● **What the exercise asks**:
All lines below containing the string "https" are to be copied.

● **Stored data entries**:
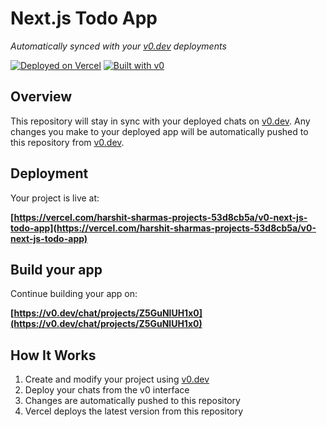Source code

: # Next.js Todo App

*Automatically synced with your [v0.dev](https://v0.dev) deployments*

[![Deployed on Vercel](https://img.shields.io/badge/Deployed%20on-Vercel-black?style=for-the-badge&logo=vercel)](https://vercel.com/harshit-sharmas-projects-53d8cb5a/v0-next-js-todo-app)
[![Built with v0](https://img.shields.io/badge/Built%20with-v0.dev-black?style=for-the-badge)](https://v0.dev/chat/projects/Z5GuNlUH1x0)

## Overview

This repository will stay in sync with your deployed chats on [v0.dev](https://v0.dev).
Any changes you make to your deployed app will be automatically pushed to this repository from [v0.dev](https://v0.dev).

## Deployment

Your project is live at:

**[https://vercel.com/harshit-sharmas-projects-53d8cb5a/v0-next-js-todo-app](https://vercel.com/harshit-sharmas-projects-53d8cb5a/v0-next-js-todo-app)**

## Build your app

Continue building your app on:

**[https://v0.dev/chat/projects/Z5GuNlUH1x0](https://v0.dev/chat/projects/Z5GuNlUH1x0)**

## How It Works

1. Create and modify your project using [v0.dev](https://v0.dev)
2. Deploy your chats from the v0 interface
3. Changes are automatically pushed to this repository
4. Vercel deploys the latest version from this repository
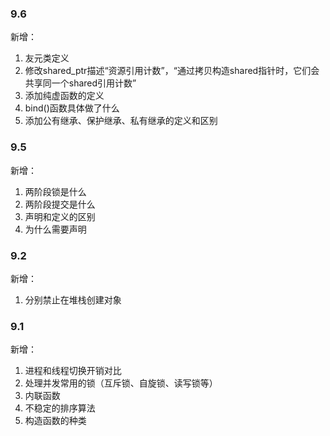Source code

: ### 9.6
新增：
1. 友元类定义
2. 修改shared_ptr描述“资源引用计数”，“通过拷贝构造shared指针时，它们会共享同一个shared引用计数”
3. 添加纯虚函数的定义
4. bind()函数具体做了什么
5. 添加公有继承、保护继承、私有继承的定义和区别

### 9.5
新增：
1. 两阶段锁是什么
1. 两阶段提交是什么
1. 声明和定义的区别
1. 为什么需要声明

### 9.2
新增：
1. 分别禁止在堆栈创建对象

### 9.1 
新增：
1. 进程和线程切换开销对比
2. 处理并发常用的锁（互斥锁、自旋锁、读写锁等）
3. 内联函数
4. 不稳定的排序算法
5. 构造函数的种类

● **Solution to this task**:
*Automatically synced with your [v0.dev](https://v0.dev) deployments*
[![Deployed on Vercel](https://img.shields.io/badge/Deployed%20on-Vercel-black?style=for-the-badge&logo=vercel)](https://vercel.com/harshit-sharmas-projects-53d8cb5a/v0-next-js-todo-app)
[![Built with v0](https://img.shields.io/badge/Built%20with-v0.dev-black?style=for-the-badge)](https://v0.dev/chat/projects/Z5GuNlUH1x0)
This repository will stay in sync with your deployed chats on [v0.dev](https://v0.dev).
Any changes you make to your deployed app will be automatically pushed to this repository from [v0.dev](https://v0.dev).
**[https://vercel.com/harshit-sharmas-projects-53d8cb5a/v0-next-js-todo-app](https://vercel.com/harshit-sharmas-projects-53d8cb5a/v0-next-js-todo-app)**
**[https://v0.dev/chat/projects/Z5GuNlUH1x0](https://v0.dev/chat/projects/Z5GuNlUH1x0)**
1. Create and modify your project using [v0.dev](https://v0.dev)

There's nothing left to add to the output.